The following types of equation are not normally encounted in a first course in differential equations but are included here to illustrate the range of problems where differential equations play a role.

It is possible to formulate equations where the function being sought is part of the integrand. Such equations are known as integral equations. It is a theorem in differential equations that states that virtually any differential equation can be reformulated as an integral equation. Integral equations are normally studied after differential equations have been mastered. In practice it is sometimes the case that the corresponding integral equation may be easier to solve than the original differential equation.

It is also possible to encounter equations which include both derivatives and integrals. These equations may or may not be convertible to either purely differential or integral equations.

Another related area is that of difference equations. These equations involve the formation of derivatives where the denominator is not an infinitely small quantity but one of finite size. Their methods of solution parallel those of differential equations. One major difference in their solutions is the role played by the exponential function in differential equations is often replaced by another value which may be complex.

Equations containing both difference and differential terms are not uncommonly encountered in practice. These may be difficult to solve in closed form.

Differential equations may be formulated for matrices as well as for real and complex numbers. Because matrix multiplication is not in general commutative while solving these equations careful attention to the order of the factors must be paid.
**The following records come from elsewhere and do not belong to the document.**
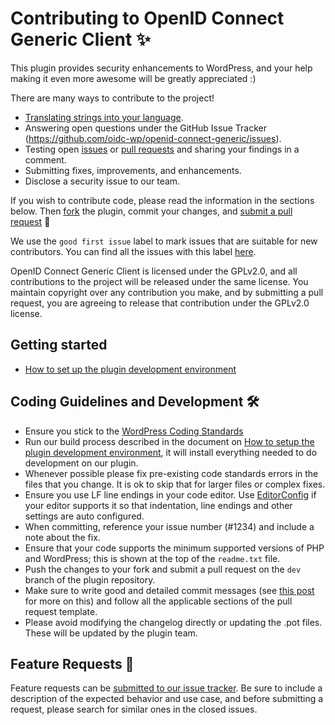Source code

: # Contributing to OpenID Connect Generic Client ✨

This plugin provides security enhancements to WordPress, and your help making it even more awesome will be greatly appreciated :)

There are many ways to contribute to the project!

- [Translating strings into your language](https://translate.wordpress.org/projects/wp-plugins/daggerhart-openid-connect-generic/).
- Answering open questions under the GitHub Issue Tracker (https://github.com/oidc-wp/openid-connect-generic/issues).
- Testing open [issues](https://github.com/oidc-wp/openid-connect-generic/issues) or [pull requests](https://github.com/oidc-wp/openid-connect-generic/pulls) and sharing your findings in a comment.
- Submitting fixes, improvements, and enhancements.
- Disclose a security issue to our team.

If you wish to contribute code, please read the information in the sections below. Then [fork](https://help.github.com/articles/fork-a-repo/) the plugin, commit your changes, and [submit a pull request](https://help.github.com/articles/using-pull-requests/) 🎉

We use the `good first issue` label to mark issues that are suitable for new contributors. You can find all the issues with this label [here](https://github.com/oidc-wp/openid-connect-generic/issues?q=is%3Aissue+is%3Aopen+label%3A%22good+first+issue%22).

OpenID Connect Generic Client is licensed under the GPLv2.0, and all contributions to the project will be released under the same license. You maintain copyright over any contribution you make, and by submitting a pull request, you are agreeing to release that contribution under the GPLv2.0 license.

## Getting started

- [How to set up the plugin development environment](https://github.com/oidc-wp/openid-connect-generic/wiki/How-to-setup-the-plugin-development-environment)

## Coding Guidelines and Development 🛠

- Ensure you stick to the [WordPress Coding Standards](https://make.wordpress.org/core/handbook/best-practices/coding-standards/php/)
- Run our build process described in the document on [How to setup the plugin development environment](https://github.com/oidc-wp/openid-connect-generic/wiki/How-to-setup-the-plugin-development-environment), it will install everything needed to do development on our plugin.
- Whenever possible please fix pre-existing code standards errors in the files that you change. It is ok to skip that for larger files or complex fixes.
- Ensure you use LF line endings in your code editor. Use [EditorConfig](http://editorconfig.org/) if your editor supports it so that indentation, line endings and other settings are auto configured.
- When committing, reference your issue number (#1234) and include a note about the fix.
- Ensure that your code supports the minimum supported versions of PHP and WordPress; this is shown at the top of the `readme.txt` file.
- Push the changes to your fork and submit a pull request on the `dev` branch of the plugin repository.
- Make sure to write good and detailed commit messages (see [this post](https://chris.beams.io/posts/git-commit/) for more on this) and follow all the applicable sections of the pull request template.
- Please avoid modifying the changelog directly or updating the .pot files. These will be updated by the plugin team.

## Feature Requests 🚀

Feature requests can be [submitted to our issue tracker](https://github.com/oidc-wp/openid-connect-generic/issues/new?template=5-Feature-request.md). Be sure to include a description of the expected behavior and use case, and before submitting a request, please search for similar ones in the closed issues.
As well as attempting to solve a new differential equation it is frequently worthwhile determining if a solution to the equation actually exists and if it does whether the solution is unique. The answers to these questions may be quite technical and are not normally part of a first course. All equations in this book can be assumed to have solutions that are unique.

Since most differential equations cannot be solved in closed form, numerical solutions are of great importance. While the existence theorems may seem to be rather esoteric to the beginner they are of considerable importance when attempting a numerical solution: in practice it is very helpful to know that a solution really does exist before trying to compute it.

A related area is the qualitative behaviour of differential equations. Here we try to determine how the equations will behave near points of interest. Again these often require some familiarity with solving differential equations and are normally part of a second course.